Bölüm 29 :Rose'un Karanlığı

1.5K 70 1
                                    

Rose'un ağzından...

Yağmur durmuştu.Harriot'un ışıkları gözüküyordu.Bazı evlerin duvarlarına yazılmış yazılar ve asılmış ilanlar vardı.Hepsi Ariane hakkındaydı.Hain,alçak gibi şeyler yazılmıştı.Ariane'a gerçekten üzülüyordum.Ve kalbim sızlıyordu.Ona yaptığım haksızlıklar aklıma geliyordu.Şimdi onun canı söz konusuydu ölmesine izin veremezdim o benim hiç sahip olmadığım kardeşimdi.

Jed ve ben sessizce kasabaya yaklaşıyorduk.Sarayın yüksek kuleleri alçak katlı köy evlerinin arasından yükselmişti.

"Nereye gideceğiz ? " Dedim Jed'e.

"Hiçbir fikrim yok...Daha fazla dışarıda kalırsak nöbetteki muhafızlar bizi bulur."

Jed için sorun yoktu.Kimse arabacının Jed olduğunu bilmiyordu.Ama ben...Clara benim Ariane'ın kaçmasına yardım ettiğimi biliyordu.Ve benimde cezam asılmak olurdu.Jed'de şu an bana yataklık ettiği için onunda sonu farklı olmazdı.Bunları düşünmek midemi bulandırmıştı.Ama artık bir işe bulaşmıştık.

"Ahırda kalabiliriz..." dedi bir an Jed.

"Ne ? Saraya mi gireceğiz ?! Delirdin mi? Prens, Clara herkes sarayda bu nasıl bir fikir böyle ! " Dedim. Sesim biraz yüksek olmalı.

"Şşşt...sessiz ol...En iyi fikir bu arabanın arkasında saklanırsan kimse seni görmez..."

Derin bir nefes verdim.

"Hem ben seni korurum..." Jed çapkın bir bakış attı.

"Şu an bunun sırası değil..." dedim gözlerimi devirerek.

"Hayır...Ciddiyim, sana birşey olmasına asla izin vermem..." dedi kahverengi gözlerini benimkilere dikmişti.

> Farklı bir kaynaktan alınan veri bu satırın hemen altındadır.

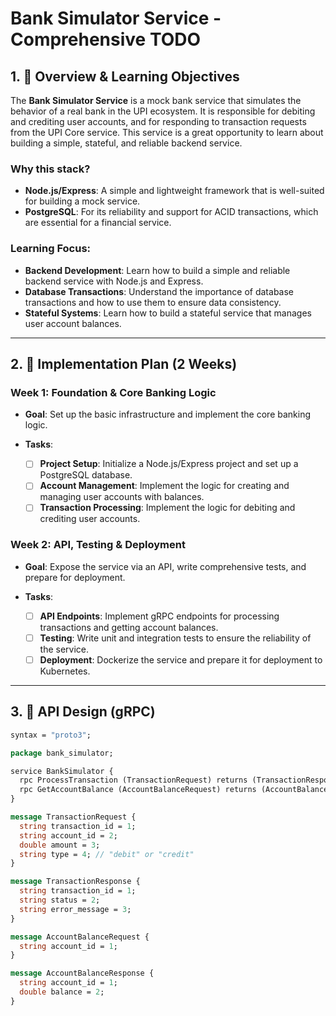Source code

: # Bank Simulator Service - Comprehensive TODO

## 1. 🎯 Overview & Learning Objectives

The **Bank Simulator Service** is a mock bank service that simulates the behavior of a real bank in the UPI ecosystem. It is responsible for debiting and crediting user accounts, and for responding to transaction requests from the UPI Core service. This service is a great opportunity to learn about building a simple, stateful, and reliable backend service.

### **Why this stack?**

*   **Node.js/Express**: A simple and lightweight framework that is well-suited for building a mock service.
*   **PostgreSQL**: For its reliability and support for ACID transactions, which are essential for a financial service.

### **Learning Focus**:

*   **Backend Development**: Learn how to build a simple and reliable backend service with Node.js and Express.
*   **Database Transactions**: Understand the importance of database transactions and how to use them to ensure data consistency.
*   **Stateful Systems**: Learn how to build a stateful service that manages user account balances.

---

## 2. 🚀 Implementation Plan (2 Weeks)

### **Week 1: Foundation & Core Banking Logic**

*   **Goal**: Set up the basic infrastructure and implement the core banking logic.

*   **Tasks**:
    *   [ ] **Project Setup**: Initialize a Node.js/Express project and set up a PostgreSQL database.
    *   [ ] **Account Management**: Implement the logic for creating and managing user accounts with balances.
    *   [ ] **Transaction Processing**: Implement the logic for debiting and crediting user accounts.

### **Week 2: API, Testing & Deployment**

*   **Goal**: Expose the service via an API, write comprehensive tests, and prepare for deployment.

*   **Tasks**:
    *   [ ] **API Endpoints**: Implement gRPC endpoints for processing transactions and getting account balances.
    *   [ ] **Testing**: Write unit and integration tests to ensure the reliability of the service.
    *   [ ] **Deployment**: Dockerize the service and prepare it for deployment to Kubernetes.

---

## 3. 🔌 API Design (gRPC)

```protobuf
syntax = "proto3";

package bank_simulator;

service BankSimulator {
  rpc ProcessTransaction (TransactionRequest) returns (TransactionResponse);
  rpc GetAccountBalance (AccountBalanceRequest) returns (AccountBalanceResponse);
}

message TransactionRequest {
  string transaction_id = 1;
  string account_id = 2;
  double amount = 3;
  string type = 4; // "debit" or "credit"
}

message TransactionResponse {
  string transaction_id = 1;
  string status = 2;
  string error_message = 3;
}

message AccountBalanceRequest {
  string account_id = 1;
}

message AccountBalanceResponse {
  string account_id = 1;
  double balance = 2;
}
```
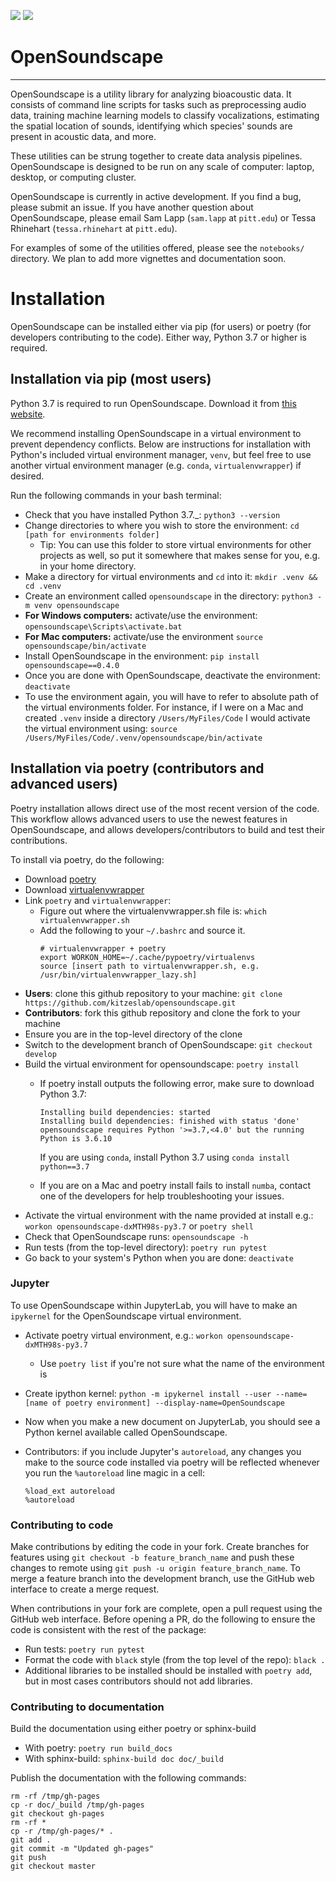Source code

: ![](https://github.com/kitzeslab/opensoundscape/workflows/CI/badge.svg?branch=develop)
![](https://readthedocs.org/projects/opensoundscape/badge/?version=latest)

# OpenSoundscape
---

OpenSoundscape is a utility library for analyzing bioacoustic data.
It consists of command line scripts for tasks such as preprocessing audio data,
training machine learning models to classify vocalizations, estimating the
spatial location of sounds, identifying which species' sounds are present in
acoustic data, and more.

These utilities can be strung together to create data analysis pipelines.
OpenSoundscape is designed to be run on any scale of computer:
laptop, desktop, or computing cluster.

OpenSoundscape is currently in active development. If you find a bug, please submit an issue. If you have another question about OpenSoundscape, please email Sam Lapp (`sam.lapp` at `pitt.edu`) or Tessa Rhinehart (`tessa.rhinehart` at `pitt.edu`).

For examples of some of the utilities offered, please see the `notebooks/` directory. We plan to add more vignettes and documentation soon.

# Installation

OpenSoundscape can be installed either via pip (for users) or poetry (for
developers contributing to the code). Either way, Python 3.7 or higher is required.

## Installation via pip (most users)
Python 3.7 is required to run OpenSoundscape. Download it from [this website](https://www.python.org/downloads/).

We recommend installing OpenSoundscape in a virtual environment to prevent dependency conflicts. Below are instructions for installation with Python's included virtual environment manager, `venv`, but feel free to use another virtual environment manager (e.g. `conda`, `virtualenvwrapper`) if desired.

Run the following commands in your bash terminal:
* Check that you have installed Python 3.7.\_: `python3 --version`
* Change directories to where you wish to store the environment: `cd [path for environments folder]`
    * Tip:  You can use this folder to store virtual environments for other projects as well, so put it somewhere that makes sense for you, e.g. in your home directory.
* Make a directory for virtual environments and `cd` into it: `mkdir .venv && cd .venv`
* Create an environment called `opensoundscape` in the directory: `python3 -m venv opensoundscape`
* **For Windows computers:** activate/use the environment: `opensoundscape\Scripts\activate.bat`
* **For Mac computers:** activate/use the environment `source opensoundscape/bin/activate`
* Install OpenSoundscape in the environment: `pip install opensoundscape==0.4.0`
* Once you are done with OpenSoundscape, deactivate the environment: `deactivate`
* To use the environment again, you will have to refer to absolute path of the virtual environments folder. For instance, if I were on a Mac and created `.venv` inside a directory `/Users/MyFiles/Code` I would activate the virtual environment using: `source /Users/MyFiles/Code/.venv/opensoundscape/bin/activate`
      
## Installation via poetry (contributors and advanced users)
Poetry installation allows direct use of the most recent version of the code.
This workflow allows advanced users to use the newest features in OpenSoundscape,
and allows developers/contributors to build and test their contributions.

To install via poetry, do the following:
* Download [poetry](https://poetry.eustace.io/docs/#installation)
* Download
  [virtualenvwrapper](https://virtualenvwrapper.readthedocs.io/en/latest/install.html)
* Link `poetry` and `virtualenvwrapper`:
  - Figure out where the virtualenvwrapper.sh file is: `which virtualenvwrapper.sh`
  - Add the following to your `~/.bashrc` and source it.
    ```
    # virtualenvwrapper + poetry
    export WORKON_HOME=~/.cache/pypoetry/virtualenvs
    source [insert path to virtualenvwrapper.sh, e.g. /usr/bin/virtualenvwrapper_lazy.sh]
    ```
* **Users**: clone this github repository to your machine:
`git clone https://github.com/kitzeslab/opensoundscape.git`
* **Contributors**: fork this github repository and clone the fork to your machine
* Ensure you are in the top-level directory of the clone
* Switch to the development branch of OpenSoundscape: `git checkout develop`
* Build the virtual environment for opensoundscape: `poetry install`
  - If poetry install outputs the following error, make sure to download Python 3.7:

     ```
     Installing build dependencies: started
     Installing build dependencies: finished with status 'done'
     opensoundscape requires Python '>=3.7,<4.0' but the running Python is 3.6.10
     ```
     If you are using `conda`, install Python 3.7 using `conda install python==3.7`
  - If you are on a Mac and poetry install fails to install `numba`, contact one
    of the developers for help troubleshooting your issues.
* Activate the virtual environment with the name provided at install e.g.: `workon opensoundscape-dxMTH98s-py3.7` or `poetry shell`
* Check that OpenSoundscape runs: `opensoundscape -h`
* Run tests (from the top-level directory): `poetry run pytest`
* Go back to your system's Python when you are done: `deactivate`

### Jupyter
To use OpenSoundscape within JupyterLab, you will have to make an `ipykernel`
for the OpenSoundscape virtual environment.

* Activate poetry virtual environment, e.g.: `workon opensoundscape-dxMTH98s-py3.7`
    - Use `poetry list` if you're not sure what the name of the environment is
* Create ipython kernel: `python -m ipykernel install --user --name=[name of poetry environment] --display-name=OpenSoundscape`
* Now when you make a new document on JupyterLab, you should see a Python kernel available called OpenSoundscape.
* Contributors: if you include Jupyter's `autoreload`, any changes you make to the source code
  installed via poetry will be reflected whenever you run the `%autoreload` line magic in a cell:

  ```
  %load_ext autoreload
  %autoreload
  ```

<!-- ### Conda notes

Error in installing numba during poetry install:
```
 compile options: '-I/Users/tessa/Library/Caches/pypoetry/virtualenvs/opensoundscape-dxMTH98s-py3.7/include -I/anaconda3/include/python3.7m -c'
    extra options: '-fopenmp -std=c++11'
    gcc: numba/np/ufunc/gufunc_scheduler.cpp
    gcc: numba/np/ufunc/omppool.cpp
    clang: error: unsupported option '-fopenmp'
    clang: error: unsupported option '-fopenmp'
    error: Command "gcc -Wno-unused-result -Wsign-compare -Wunreachable-code -DNDEBUG -g -fwrapv -O3 -Wall -Wstrict-prototypes -I/anaconda3/include -arch x86_64 -I/anaconda3/include -arch x86_64 -I/Users/tessa/Library/Caches/pypoetry/virtualenvs/opensoundscape-dxMTH98s-py3.7/include -I/anaconda3/include/python3.7m -c numba/np/ufunc/omppool.cpp -o build/temp.macosx-10.7-x86_64-3.7/numba/np/ufunc/omppool.o -fopenmp -std=c++11" failed with exit status 1
```

Fixed by using conda clang
```
 conda install clang_osx-64 clangxx_osx-64
```

Alternatively can do using brew:
```
brew install llvm libomp
```

but have to add 3 lines to bash_profile (see here: https://embeddedartistry.com/blog/2017/02/24/installing-llvm-clang-on-osx/)

Might also be solved by updating xcode -->

### Contributing to code

Make contributions by editing the code in your fork. Create branches
for features using `git checkout -b feature_branch_name` and push these
changes to remote using `git push -u origin feature_branch_name`. To merge a
feature branch into the development branch, use the GitHub
web interface to create a merge request.

When contributions in your fork are complete, open a pull request using the
GitHub web interface. Before opening a PR, do the following to
ensure the code is consistent with the rest of the package:
* Run tests: `poetry run pytest`
* Format the code with `black` style (from the top level of the repo): `black .`
* Additional libraries to be installed should be installed with `poetry add`, but
  in most cases contributors should not add libraries.


### Contributing to documentation

Build the documentation using either poetry or sphinx-build
- With poetry: `poetry run build_docs`
- With sphinx-build: `sphinx-build doc doc/_build`

Publish the documentation with the following commands:

```
rm -rf /tmp/gh-pages
cp -r doc/_build /tmp/gh-pages
git checkout gh-pages
rm -rf *
cp -r /tmp/gh-pages/* .
git add .
git commit -m "Updated gh-pages"
git push
git checkout master
```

Gülümsemiştim.Bakışlarımı yere çevirdim.Utanmıştım.

"Pekala, arkaya saklan...Sarayın girişine geldik.Seni görmesinler zaten sonra ahırda güvendeyiz, saraydan pek kimse oraya gelmez..."

Dediklerini yapıp at arabasının arka bölmesine girip saklandım.Nefesimi bile duyulmayacak bir şekilde ayarlamıştım.Sonra durduk.Girişe geldiğimizi anlamıştım.

Jed kalın sesli biriyle konuşuyordu.Muhtemelen girişteki muhafızlardandı.Ne dediklerini tam duyamamıştım.Bir kaç dakika sonra ilerlemeye başladık.Sorunsuzca içeri girmiştik.Yavaşça kafamı yukarı arka bölmedeki pencereden uzattım.Saraya giren uzun yolda ilerliyorduk.Giriş kısmı gittikçe geride kalmıştı.

"Rose çıkabilirsin içerdeyiz !"

Her ihtimale karşı şalımla agzımı ve burnumu kapatmıştım.Tanınma riskini göze alamazdım.

Bahçeden ahırların olduğu yere giden geniş toprak yolda ilerliyorduk.Etraf çok karanlıktı.Buna rağmen sarayın pek çok penceresinden ışık sızıyordu.

Nihayet ahırların olduğu yere geldik.Jed hızlı bir hareketle arabadan atlayıp inmeme yardım etti.Şalımı boynuma attım.

"Nerede kalacağız ki burada ?"

"Ben burada kalıyorum elbette yattığım minik bir oda var..."

Tahta binanın arka tarafında binayla birleşik bir kulübeye girdik.Jed mumları yakıp ortalığı düzeltmeye başladı.Oldukça küçük olmasına rağmen tek bir kişi için idealdi.Yatak ufak tahta bir masa duvardaki rafta tabaklar ve çok küçük bir şömine.Hem ısınmak için hemde ocak için kullanılabilirdi.

"Üzgünüm, ortalık biraz karışık..." dedi dağınık giysileri ve tabakları yoplamaya çalışırken.

"Önemli değil..." dedim etrafımı incelerken.